Extracted records:
**********

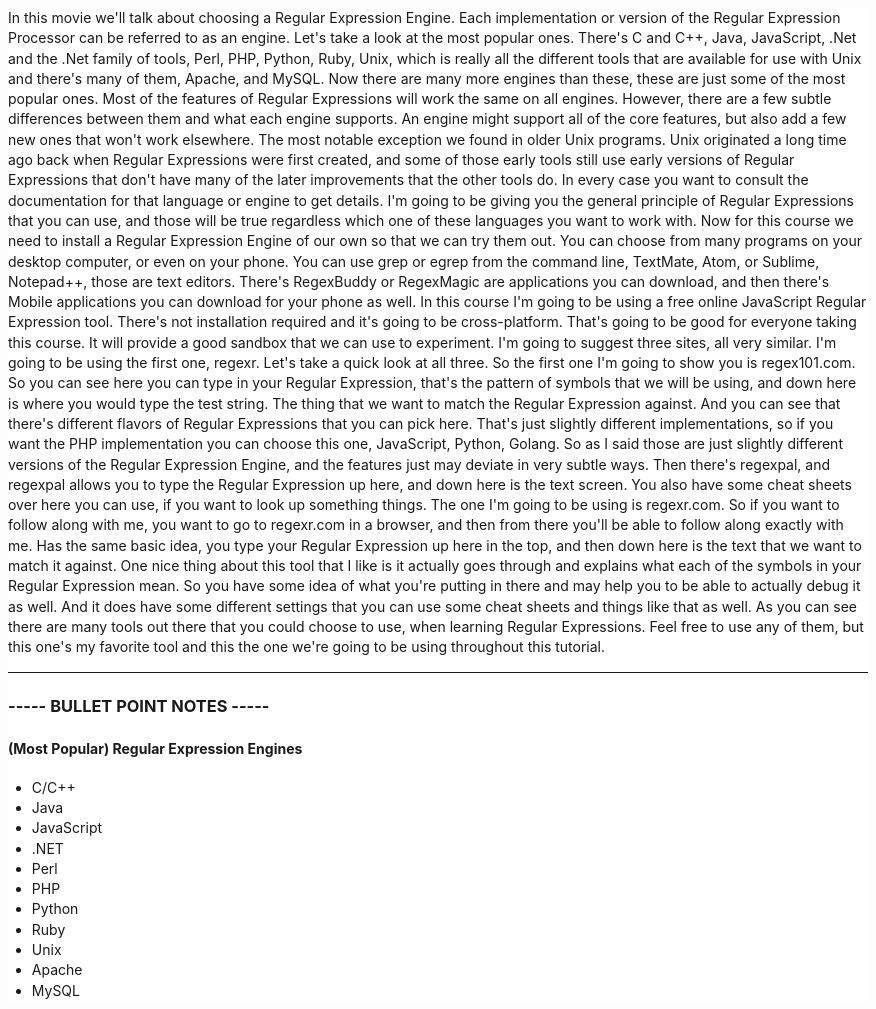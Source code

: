 In this movie we'll talk about choosing a Regular Expression Engine. Each implementation or version of the Regular Expression Processor can be referred to as an engine. Let's take a look at the most popular ones. There's C and C++, Java, JavaScript, .Net and the .Net family of tools, Perl, PHP, Python, Ruby, Unix, which is really all the different tools that are available for use with Unix and there's many of them, Apache, and MySQL. Now there are many more engines than these, these are just some of the most popular ones. Most of the features of Regular Expressions will work the same on all engines. However, there are a few subtle differences between them and what each engine supports. An engine might support all of the core features, but also add a few new ones that won't work elsewhere. The most notable exception we found in older Unix programs. Unix originated a long time ago back when Regular Expressions were first created, and some of those early tools still use early versions of Regular Expressions that don't have many of the later improvements that the other tools do. In every case you want to consult the documentation for that language or engine to get details. I'm going to be giving you the general principle of Regular Expressions that you can use, and those will be true regardless which one of these languages you want to work with. Now for this course we need to install a Regular Expression Engine of our own so that we can try them out. You can choose from many programs on your desktop computer, or even on your phone. You can use grep or egrep from the command line, TextMate, Atom, or Sublime, Notepad++, those are text editors. There's RegexBuddy or RegexMagic are applications you can download, and then there's Mobile applications you can download for your phone as well. In this course I'm going to be using a free online JavaScript Regular Expression tool. There's not installation required and it's going to be cross-platform. That's going to be good for everyone taking this course. It will provide a good sandbox that we can use to experiment. I'm going to suggest three sites, all very similar. I'm going to be using the first one, regexr. Let's take a quick look at all three. So the first one I'm going to show you is regex101.com. So you can see here you can type in your Regular Expression, that's the pattern of symbols that we will be using, and down here is where you would type the test string. The thing that we want to match the Regular Expression against. And you can see that there's different flavors of Regular Expressions that you can pick here. That's just slightly different implementations, so if you want the PHP implementation you can choose this one, JavaScript, Python, Golang. So as I said those are just slightly different versions of the Regular Expression Engine, and the features just may deviate in very subtle ways. Then there's regexpal, and regexpal allows you to type the Regular Expression up here, and down here is the text screen. You also have some cheat sheets over here you can use, if you want to look up something things. The one I'm going to be using is regexr.com. So if you want to follow along with me, you want to go to regexr.com in a browser, and then from there you'll be able to follow along exactly with me. Has the same basic idea, you type your Regular Expression up here in the top, and then down here is the text that we want to match it against. One nice thing about this tool that I like is it actually goes through and explains what each of the symbols in your Regular Expression mean. So you have some idea of what you're putting in there and may help you to be able to actually debug it as well. And it does have some different settings that you can use some cheat sheets and things like that as well. As you can see there are many tools out there that you could choose to use, when learning Regular Expressions. Feel free to use any of them, but this one's my favorite tool and this the one we're going to be using throughout this tutorial.

----

### __----- BULLET POINT NOTES -----__

#### (Most Popular) Regular Expression Engines
  - C/C++
  - Java
  - JavaScript
  - .NET
  - Perl
  - PHP
  - Python
  - Ruby
  - Unix
  - Apache
  - MySQL
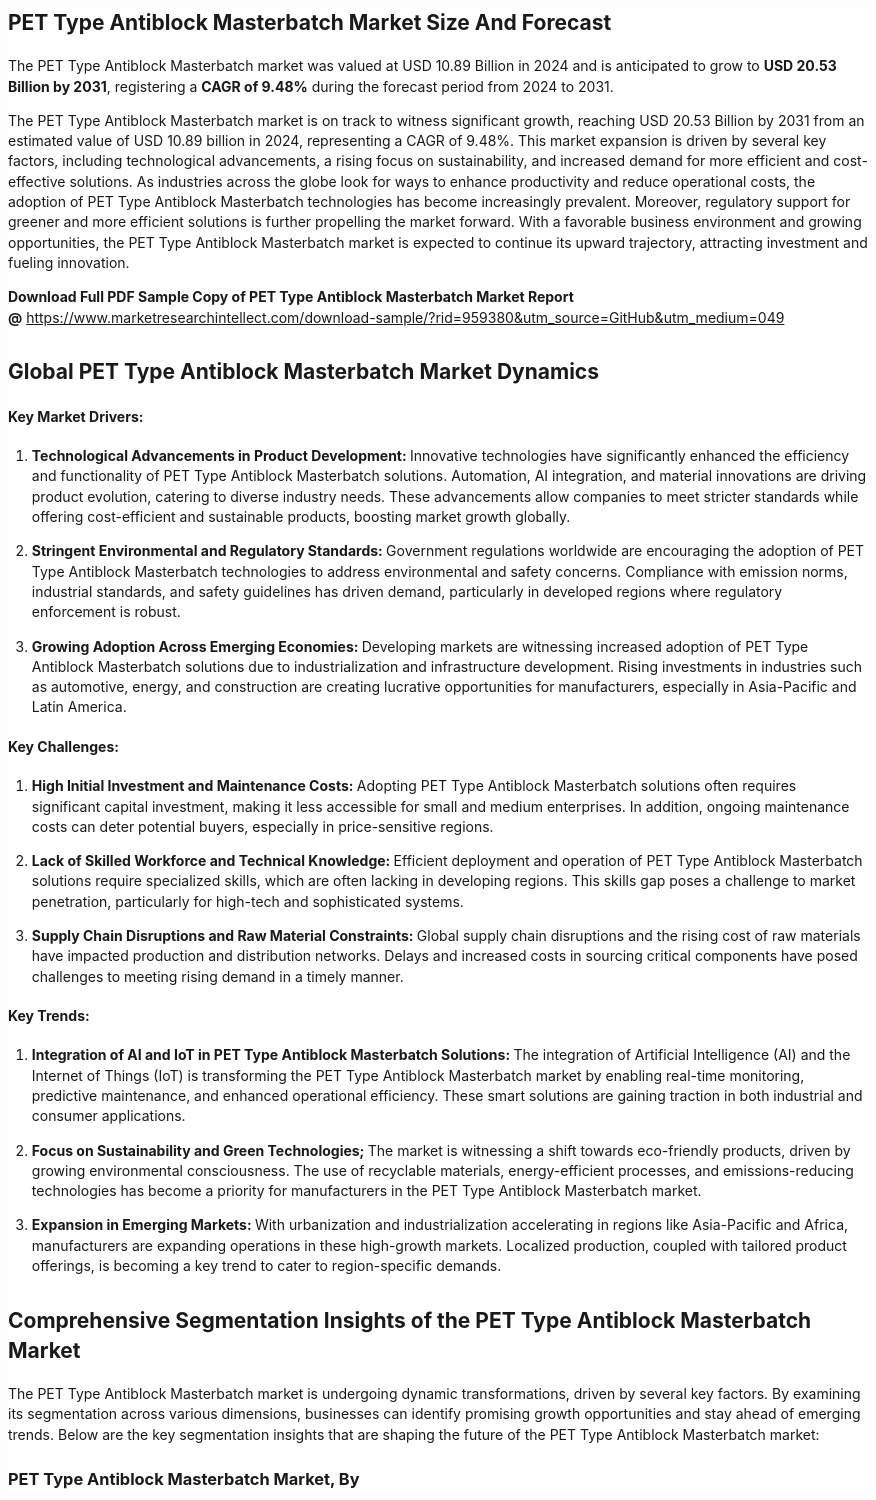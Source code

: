<h2>PET Type Antiblock Masterbatch Market Size And Forecast</h2><p>The PET Type Antiblock Masterbatch market was valued at USD 10.89 Billion in 2024 and is anticipated to grow to <strong>USD 20.53 Billion by 2031</strong>, registering a <strong>CAGR of 9.48%</strong> during the forecast period from 2024 to 2031.</p><p>The PET Type Antiblock Masterbatch market is on track to witness significant growth, reaching USD 20.53 Billion by 2031 from an estimated value of USD 10.89 billion in 2024, representing a CAGR of 9.48%. This market expansion is driven by several key factors, including technological advancements, a rising focus on sustainability, and increased demand for more efficient and cost-effective solutions. As industries across the globe look for ways to enhance productivity and reduce operational costs, the adoption of PET Type Antiblock Masterbatch technologies has become increasingly prevalent. Moreover, regulatory support for greener and more efficient solutions is further propelling the market forward. With a favorable business environment and growing opportunities, the PET Type Antiblock Masterbatch market is expected to continue its upward trajectory, attracting investment and fueling innovation.</p><p><strong>Download Full PDF Sample Copy of PET Type Antiblock Masterbatch Market Report @</strong>&nbsp;<a href="https://www.marketresearchintellect.com/download-sample/?rid=959380&amp;utm_source=GitHub&amp;utm_medium=049">https://www.marketresearchintellect.com/download-sample/?rid=959380&amp;utm_source=GitHub&amp;utm_medium=049</a></p><h2>Global PET Type Antiblock Masterbatch Market Dynamics</h2><h4><strong>Key Market Drivers:</strong></h4><ol><li><p><strong>Technological Advancements in Product Development:&nbsp;</strong>Innovative technologies have significantly enhanced the efficiency and functionality of PET Type Antiblock Masterbatch solutions. Automation, AI integration, and material innovations are driving product evolution, catering to diverse industry needs. These advancements allow companies to meet stricter standards while offering cost-efficient and sustainable products, boosting market growth globally.</p></li><li><p><strong>Stringent Environmental and Regulatory Standards:&nbsp;</strong>Government regulations worldwide are encouraging the adoption of PET Type Antiblock Masterbatch technologies to address environmental and safety concerns. Compliance with emission norms, industrial standards, and safety guidelines has driven demand, particularly in developed regions where regulatory enforcement is robust.</p></li><li><p><strong>Growing Adoption Across Emerging Economies:&nbsp;</strong>Developing markets are witnessing increased adoption of PET Type Antiblock Masterbatch solutions due to industrialization and infrastructure development. Rising investments in industries such as automotive, energy, and construction are creating lucrative opportunities for manufacturers, especially in Asia-Pacific and Latin America.</p></li></ol><h4><strong>Key Challenges:</strong></h4><ol><li><p><strong>High Initial Investment and Maintenance Costs:&nbsp;</strong>Adopting PET Type Antiblock Masterbatch solutions often requires significant capital investment, making it less accessible for small and medium enterprises. In addition, ongoing maintenance costs can deter potential buyers, especially in price-sensitive regions.</p></li><li><p><strong>Lack of Skilled Workforce and Technical Knowledge:&nbsp;</strong>Efficient deployment and operation of PET Type Antiblock Masterbatch solutions require specialized skills, which are often lacking in developing regions. This skills gap poses a challenge to market penetration, particularly for high-tech and sophisticated systems.</p></li><li><p><strong>Supply Chain Disruptions and Raw Material Constraints:&nbsp;</strong>Global supply chain disruptions and the rising cost of raw materials have impacted production and distribution networks. Delays and increased costs in sourcing critical components have posed challenges to meeting rising demand in a timely manner.</p></li></ol><h4><strong>Key Trends:</strong></h4><ol><li><p><strong>Integration of AI and IoT in PET Type Antiblock Masterbatch Solutions:&nbsp;</strong>The integration of Artificial Intelligence (AI) and the Internet of Things (IoT) is transforming the PET Type Antiblock Masterbatch market by enabling real-time monitoring, predictive maintenance, and enhanced operational efficiency. These smart solutions are gaining traction in both industrial and consumer applications.</p></li><li><p><strong>Focus on Sustainability and Green Technologies;&nbsp;</strong>The market is witnessing a shift towards eco-friendly products, driven by growing environmental consciousness. The use of recyclable materials, energy-efficient processes, and emissions-reducing technologies has become a priority for manufacturers in the PET Type Antiblock Masterbatch market.</p></li><li><p><strong>Expansion in Emerging Markets:&nbsp;</strong>With urbanization and industrialization accelerating in regions like Asia-Pacific and Africa, manufacturers are expanding operations in these high-growth markets. Localized production, coupled with tailored product offerings, is becoming a key trend to cater to region-specific demands.</p></li></ol><div class="article-main__content" data-test-id="publishing-text-block"><h2>Comprehensive Segmentation Insights of the PET Type Antiblock Masterbatch Market</h2><p>The PET Type Antiblock Masterbatch market is undergoing dynamic transformations, driven by several key factors. By examining its segmentation across various dimensions, businesses can identify promising growth opportunities and stay ahead of emerging trends. Below are the key segmentation insights that are shaping the future of the PET Type Antiblock Masterbatch market:</p><h3><strong>PET Type Antiblock Masterbatch Market, By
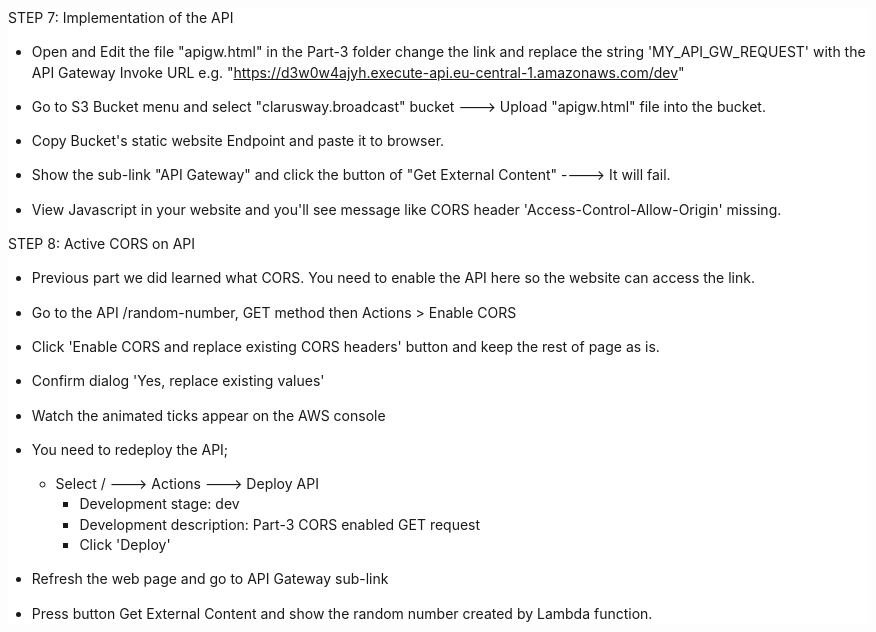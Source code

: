 
STEP 7: Implementation of the API

- Open and Edit the file "apigw.html" in the Part-3 folder change the link and replace the string 'MY_API_GW_REQUEST' with the API Gateway Invoke URL e.g. "https://d3w0w4ajyh.execute-api.eu-central-1.amazonaws.com/dev"

- Go to S3 Bucket menu and select "clarusway.broadcast" bucket ---> Upload "apigw.html" file into the bucket.

- Copy Bucket's static website Endpoint and paste it to browser. 

- Show the sub-link "API Gateway" and click the button of "Get External Content" ----> It will fail.

- View Javascript in your website and you'll see message like CORS header 'Access-Control-Allow-Origin' missing.

STEP 8: Active CORS on API

- Previous part we did learned what CORS. You need to enable the API here so the website can access the link.

- Go to the API /random-number, GET method then Actions > Enable CORS

- Click 'Enable CORS and replace existing CORS headers' button and keep the rest of page as is.

- Confirm dialog 'Yes, replace existing values'

- Watch the animated ticks appear on the AWS console

- You need to redeploy the API; 
  - Select / ---> Actions ---> Deploy API
      - Development stage: dev
      - Development description: Part-3 CORS enabled GET request
      - Click 'Deploy'

- Refresh the web page and go to API Gateway sub-link 

- Press button Get External Content and show the random number created by Lambda function. 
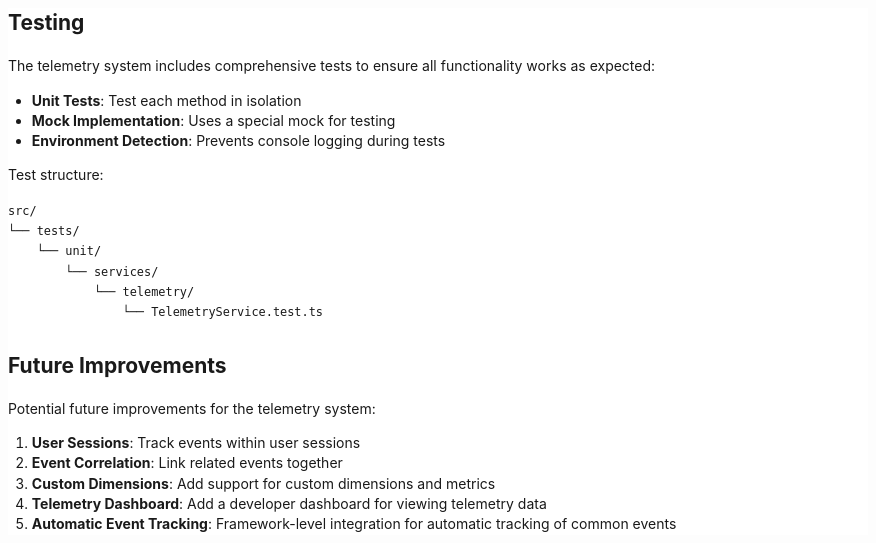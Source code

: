 ## Testing

The telemetry system includes comprehensive tests to ensure all functionality works as expected:

- **Unit Tests**: Test each method in isolation
- **Mock Implementation**: Uses a special mock for testing
- **Environment Detection**: Prevents console logging during tests

Test structure:

```
src/
└── tests/
    └── unit/
        └── services/
            └── telemetry/
                └── TelemetryService.test.ts
```

## Future Improvements

Potential future improvements for the telemetry system:

1. **User Sessions**: Track events within user sessions
2. **Event Correlation**: Link related events together
3. **Custom Dimensions**: Add support for custom dimensions and metrics
4. **Telemetry Dashboard**: Add a developer dashboard for viewing telemetry data
5. **Automatic Event Tracking**: Framework-level integration for automatic tracking of common events
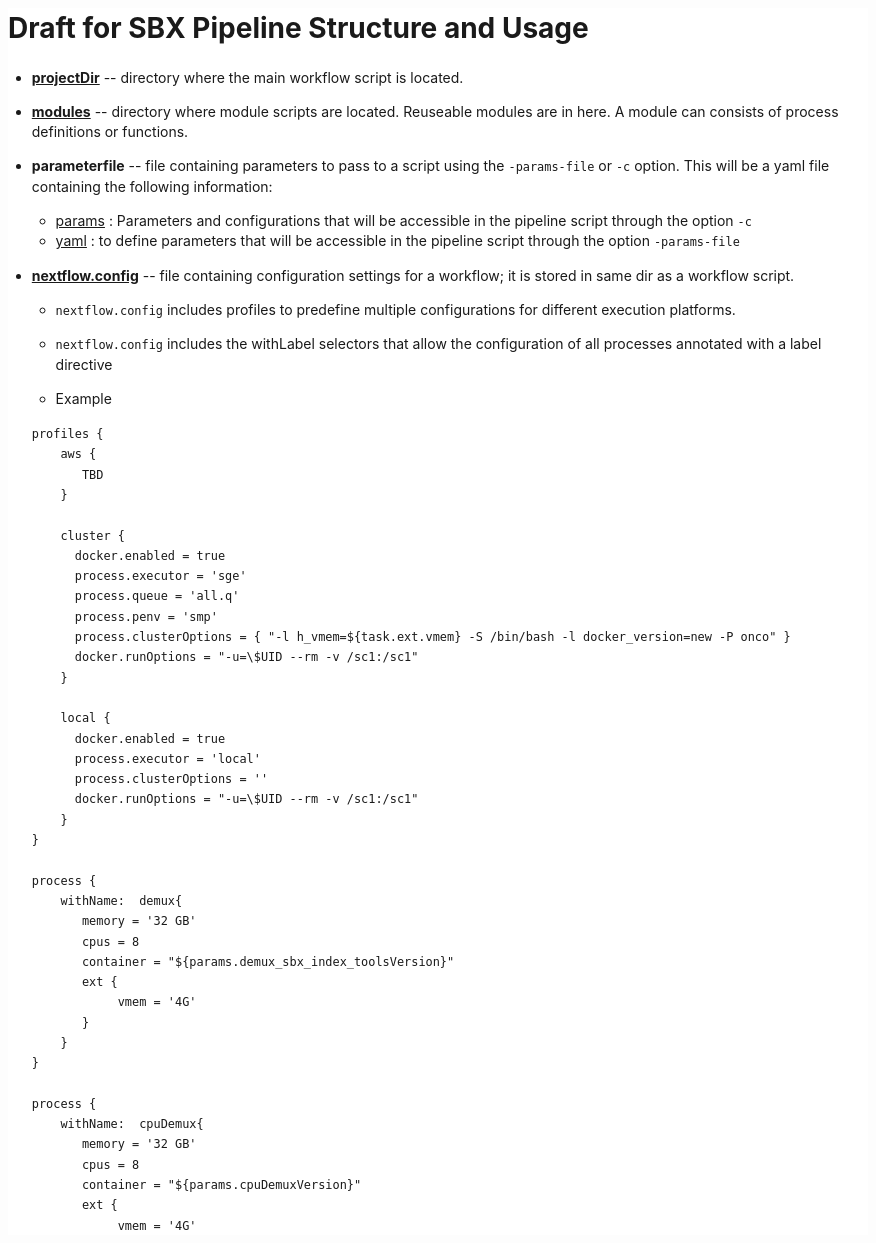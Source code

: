 # Draft for SBX Pipeline Structure and Usage
- **[projectDir](./nextflow)** -- directory where the main workflow script is located.
- **[modules](./nextflow/modules)** -- directory where module scripts are located. Reuseable modules are in here. A module can consists of process definitions or functions.
- **parameterfile** -- file containing parameters to pass to a script using the `-params-file` or `-c` option. This will be a yaml file containing the following information:
  
  - [params](./nextflow/params) : Parameters and configurations that will be accessible in the pipeline script through the option `-c`
  - [yaml](./nextflow/yamal)  : to define parameters that will be accessible in the pipeline script through the option `-params-file`
  
- **[nextflow.config](./nextflow/workflows/nextflow.config)** -- file containing configuration settings for a workflow; it is stored in same dir as a workflow script.

  - `nextflow.config` includes profiles to predefine multiple configurations for different execution platforms.
  - `nextflow.config` includes the withLabel selectors that allow the configuration of all processes annotated with a label directive
  
  - Example

  ```
  profiles {
      aws {
         TBD
      }
    
      cluster {
        docker.enabled = true
        process.executor = 'sge'
        process.queue = 'all.q'
        process.penv = 'smp'
        process.clusterOptions = { "-l h_vmem=${task.ext.vmem} -S /bin/bash -l docker_version=new -P onco" }
        docker.runOptions = "-u=\$UID --rm -v /sc1:/sc1"
      }
    
      local {
        docker.enabled = true
        process.executor = 'local'
        process.clusterOptions = ''
        docker.runOptions = "-u=\$UID --rm -v /sc1:/sc1"
      }
  }
  
  process {
      withName:  demux{
         memory = '32 GB'
         cpus = 8
         container = "${params.demux_sbx_index_toolsVersion}"
         ext {
              vmem = '4G'
         }
      }
  }
  
  process {
      withName:  cpuDemux{
         memory = '32 GB'
         cpus = 8
         container = "${params.cpuDemuxVersion}"
         ext {
              vmem = '4G'
  ```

**********

Begin at the line above that has "- Show the sub-link" and stop after the line that has "- Previous part", copying each line exactly and adding nothing else.

- Show the sub-link "API Gateway" and click the button of "Get External Content" ----> It will fail.

- View Javascript in your website and you'll see message like CORS header 'Access-Control-Allow-Origin' missing.

STEP 8: Active CORS on API

- Previous part we did learned what CORS. You need to enable the API here so the website can access the link.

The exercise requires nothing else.